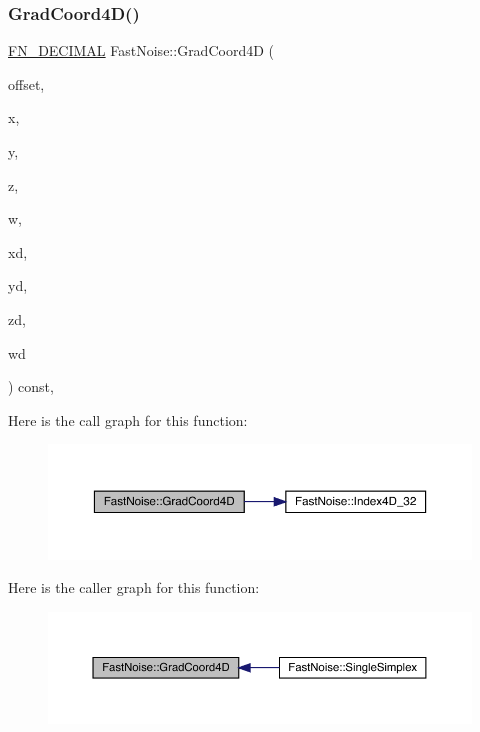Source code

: \subsubsection{\texorpdfstring{Grad\+Coord4\+D()}{GradCoord4D()}}
{\footnotesize\ttfamily \mbox{\hyperlink{_fast_noise_8h_a75a9ef6d2541c4921815b885bfd449c3}{F\+N\+\_\+\+D\+E\+C\+I\+M\+AL}} Fast\+Noise\+::\+Grad\+Coord4D (\begin{DoxyParamCaption}\item[{unsigned char}]{offset,  }\item[{int}]{x,  }\item[{int}]{y,  }\item[{int}]{z,  }\item[{int}]{w,  }\item[{\mbox{\hyperlink{_fast_noise_8h_a75a9ef6d2541c4921815b885bfd449c3}{F\+N\+\_\+\+D\+E\+C\+I\+M\+AL}}}]{xd,  }\item[{\mbox{\hyperlink{_fast_noise_8h_a75a9ef6d2541c4921815b885bfd449c3}{F\+N\+\_\+\+D\+E\+C\+I\+M\+AL}}}]{yd,  }\item[{\mbox{\hyperlink{_fast_noise_8h_a75a9ef6d2541c4921815b885bfd449c3}{F\+N\+\_\+\+D\+E\+C\+I\+M\+AL}}}]{zd,  }\item[{\mbox{\hyperlink{_fast_noise_8h_a75a9ef6d2541c4921815b885bfd449c3}{F\+N\+\_\+\+D\+E\+C\+I\+M\+AL}}}]{wd }\end{DoxyParamCaption}) const\hspace{0.3cm}{\ttfamily [inline]}, {\ttfamily [private]}}

Here is the call graph for this function\+:
\nopagebreak
\begin{figure}[H]
\begin{center}
\leavevmode
\includegraphics[width=350pt]{class_fast_noise_a96464d203e3868b31bcd9248f32ae259_cgraph}
\end{center}
\end{figure}
Here is the caller graph for this function\+:
\nopagebreak
\begin{figure}[H]
\begin{center}
\leavevmode
\includegraphics[width=350pt]{class_fast_noise_a96464d203e3868b31bcd9248f32ae259_icgraph}
\end{center}
\end{figure}
\mbox{\label{class_fast_noise_a84d51e4e3c6abb7897954a4e77194e03}}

= = = = = = =

* [PROBLEM REQUIREMENTS]
Copy whichever lines of the records above contain the word "includegraphics".

* [OUTPUT OF THE EXERCISE]
\includegraphics[width=350pt]{class_fast_noise_a96464d203e3868b31bcd9248f32ae259_cgraph}
\includegraphics[width=350pt]{class_fast_noise_a96464d203e3868b31bcd9248f32ae259_icgraph}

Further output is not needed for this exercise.